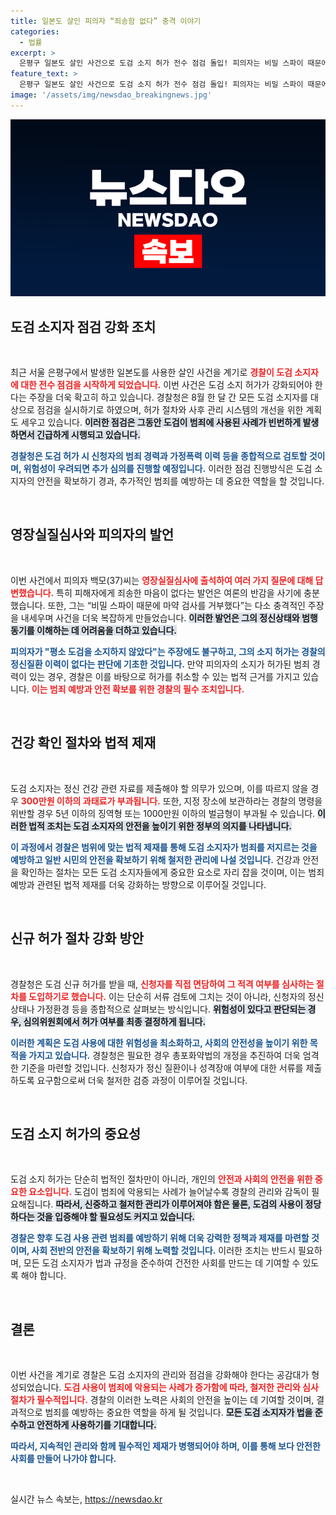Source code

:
 ```yaml
---
title: 일본도 살인 피의자 “죄송함 없다” 충격 이야기
categories:
  - 법률
excerpt: >
  은평구 일본도 살인 사건으로 도검 소지 허가 전수 점검 돌입! 피의자는 비밀 스파이 때문에 마약 검사 거부라 해명. 경찰, 허가 절차 강화 및 범죄 이력 철저 검증 예고. 여러분의 안전을 위한 변화가 시작됩니다!
feature_text: >
  은평구 일본도 살인 사건으로 도검 소지 허가 전수 점검 돌입! 피의자는 비밀 스파이 때문에 마약 검사 거부라 해명. 경찰, 허가 절차 강화 및 범죄 이력 철저 검증 예고. 여러분의 안전을 위한 변화가 시작됩니다!
image: '/assets/img/newsdao_breakingnews.jpg'
---
```


<p><img src="/assets/img/newsdao_breakingnews.jpg" alt="cryptoinkorea 속보" /></p>

<h2 data-ke-size="size26">도검 소지자 점검 강화 조치</h2>

<p data-ke-size="size16">&nbsp;</p>

<p>최근 서울 은평구에서 발생한 일본도를 사용한 살인 사건을 계기로 <b><span style="color: #ee2323;">경찰이 도검 소지자에 대한 전수 점검을 시작하게 되었습니다.</span></b> 이번 사건은 도검 소지 허가가 강화되어야 한다는 주장을 더욱 확고히 하고 있습니다. 경찰청은 8월 한 달 간 모든 도검 소지자를 대상으로 점검을 실시하기로 하였으며, 허가 절차와 사후 관리 시스템의 개선을 위한 계획도 세우고 있습니다. <b><span style="background-color: #21538527;">이러한 점검은 그동안 도검이 범죄에 사용된 사례가 빈번하게 발생하면서 긴급하게 시행되고 있습니다.</span></b> </p>

<p><b><span style="color: #1a5490;">경찰청은 도검 허가 시 신청자의 범죄 경력과 가정폭력 이력 등을 종합적으로 검토할 것이며, 위험성이 우려되면 추가 심의를 진행할 예정입니다.</span></b> 이러한 점검 진행방식은 도검 소지자의 안전을 확보하기 경과, 추가적인 범죄를 예방하는 데 중요한 역할을 할 것입니다. </p>

<p data-ke-size="size16">&nbsp;</p>

<h2 data-ke-size="size26">영장실질심사와 피의자의 발언</h2>

<p data-ke-size="size16">&nbsp;</p>

<p>이번 사건에서 피의자 백모(37)씨는 <b><span style="color: #ee2323;">영장실질심사에 출석하여 여러 가지 질문에 대해 답변했습니다.</span></b> 특히 피해자에게 죄송한 마음이 없다는 발언은 여론의 반감을 사기에 충분했습니다. 또한, 그는 “비밀 스파이 때문에 마약 검사를 거부했다”는 다소 충격적인 주장을 내세우며 사건을 더욱 복잡하게 만들었습니다. <b><span style="background-color: #21538527;">이러한 발언은 그의 정신상태와 범행 동기를 이해하는 데 어려움을 더하고 있습니다.</span></b> </p>

<p><b><span style="color: #1a5490;">피의자가 "평소 도검을 소지하지 않았다"는 주장에도 불구하고, 그의 소지 허가는 경찰의 정신질환 이력이 없다는 판단에 기초한 것입니다.</span></b> 만약 피의자의 소지가 허가된 범죄 경력이 있는 경우, 경찰은 이를 바탕으로 허가를 취소할 수 있는 법적 근거를 가지고 있습니다. <b><span style="color: #ee2323;">이는 범죄 예방과 안전 확보를 위한 경찰의 필수 조치입니다.</span></b></p>

<p data-ke-size="size16">&nbsp;</p>

<h2 data-ke-size="size26">건강 확인 절차와 법적 제재</h2>

<p data-ke-size="size16">&nbsp;</p>

<p>도검 소지자는 정신 건강 관련 자료를 제출해야 할 의무가 있으며, 이를 따르지 않을 경우 <b><span style="color: #ee2323;">300만원 이하의 과태료가 부과됩니다.</span></b> 또한, 지정 장소에 보관하라는 경찰의 명령을 위반할 경우 5년 이하의 징역형 또는 1000만원 이하의 벌금형이 부과될 수 있습니다. <b><span style="background-color: #21538527;">이러한 법적 조치는 도검 소지자의 안전을 높이기 위한 정부의 의지를 나타냅니다.</span></b> </p>

<p><b><span style="color: #1a5490;">이 과정에서 경찰은 범위에 맞는 법적 제재를 통해 도검 소지자가 범죄를 저지르는 것을 예방하고 일반 시민의 안전을 확보하기 위해 철저한 관리에 나설 것입니다.</span></b> 건강과 안전을 확인하는 절차는 모든 도검 소지자들에게 중요한 요소로 자리 잡을 것이며, 이는 범죄 예방과 관련된 법적 제재를 더욱 강화하는 방향으로 이루어질 것입니다.</p>

<p data-ke-size="size16">&nbsp;</p>

<h2 data-ke-size="size26">신규 허가 절차 강화 방안</h2>

<p data-ke-size="size16">&nbsp;</p>

<p>경찰청은 도검 신규 허가를 받을 때, <b><span style="color: #ee2323;">신청자를 직접 면담하여 그 적격 여부를 심사하는 절차를 도입하기로 했습니다.</span></b> 이는 단순히 서류 검토에 그치는 것이 아니라, 신청자의 정신상태나 가정환경 등을 종합적으로 살펴보는 방식입니다. <b><span style="background-color: #21538527;">위험성이 있다고 판단되는 경우, 심의위원회에서 허가 여부를 최종 결정하게 됩니다.</span></b></p>

<p><b><span style="color: #1a5490;">이러한 계획은 도검 사용에 대한 위험성을 최소화하고, 사회의 안전성을 높이기 위한 목적을 가지고 있습니다.</span></b> 경찰청은 필요한 경우 총포화약법의 개정을 추진하여 더욱 엄격한 기준을 마련할 것입니다. 신청자가 정신 질환이나 성격장애 여부에 대한 서류를 제출하도록 요구함으로써 더욱 철저한 검증 과정이 이루어질 것입니다. </p>

<p data-ke-size="size16">&nbsp;</p>

<h2 data-ke-size="size26">도검 소지 허가의 중요성</h2>

<p data-ke-size="size16">&nbsp;</p>

<p>도검 소지 허가는 단순히 법적인 절차만이 아니라, 개인의 <b><span style="color: #ee2323;">안전과 사회의 안전을 위한 중요한 요소입니다.</span></b> 도검이 범죄에 악용되는 사례가 늘어날수록 경찰의 관리와 감독이 필요해집니다. <b><span style="background-color: #21538527;">따라서, 신중하고 철저한 관리가 이루어져야 함은 물론, 도검의 사용이 정당하다는 것을 입증해야 할 필요성도 커지고 있습니다.</span></b></p>

<p><b><span style="color: #1a5490;">경찰은 향후 도검 사용 관련 범죄를 예방하기 위해 더욱 강력한 정책과 제재를 마련할 것이며, 사회 전반의 안전을 확보하기 위해 노력할 것입니다.</span></b> 이러한 조치는 반드시 필요하며, 모든 도검 소지자가 법과 규정을 준수하여 건전한 사회를 만드는 데 기여할 수 있도록 해야 합니다.</p>

<p data-ke-size="size16">&nbsp;</p>

<h2 data-ke-size="size26">결론</h2>

<p data-ke-size="size16">&nbsp;</p>

<p>이번 사건을 계기로 경찰은 도검 소지자의 관리와 점검을 강화해야 한다는 공감대가 형성되었습니다. <b><span style="color: #ee2323;">도검 사용이 범죄에 악용되는 사례가 증가함에 따라, 철저한 관리와 심사 절차가 필수적입니다.</span></b> 경찰의 이러한 노력은 사회의 안전을 높이는 데 기여할 것이며, 결과적으로 범죄를 예방하는 중요한 역할을 하게 될 것입니다. <b><span style="background-color: #21538527;">모든 도검 소지자가 법을 준수하고 안전하게 사용하기를 기대합니다.</span></b> </p>

<p><b><span style="color: #1a5490;">따라서, 지속적인 관리와 함께 필수적인 제재가 병행되어야 하며, 이를 통해 보다 안전한 사회를 만들어 나가야 합니다.</span></b> </p>

<p data-ke-size="size16">&nbsp;</p>
실시간 뉴스 속보는, <a href="https://newsdao.kr" rel="dofollow">https://newsdao.kr</a>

* **WHAT THE TASK ASKS**
Print the line with "나가야 합니다.</span></b> </p>" and every line after it in the entries above, exactly as written. Leave out all other lines.

* **EXERCISE ANSWER**
<p><b><span style="color: #1a5490;">따라서, 지속적인 관리와 함께 필수적인 제재가 병행되어야 하며, 이를 통해 보다 안전한 사회를 만들어 나가야 합니다.</span></b> </p>

<p data-ke-size="size16">&nbsp;</p>
실시간 뉴스 속보는, <a href="https://newsdao.kr" rel="dofollow">https://newsdao.kr</a>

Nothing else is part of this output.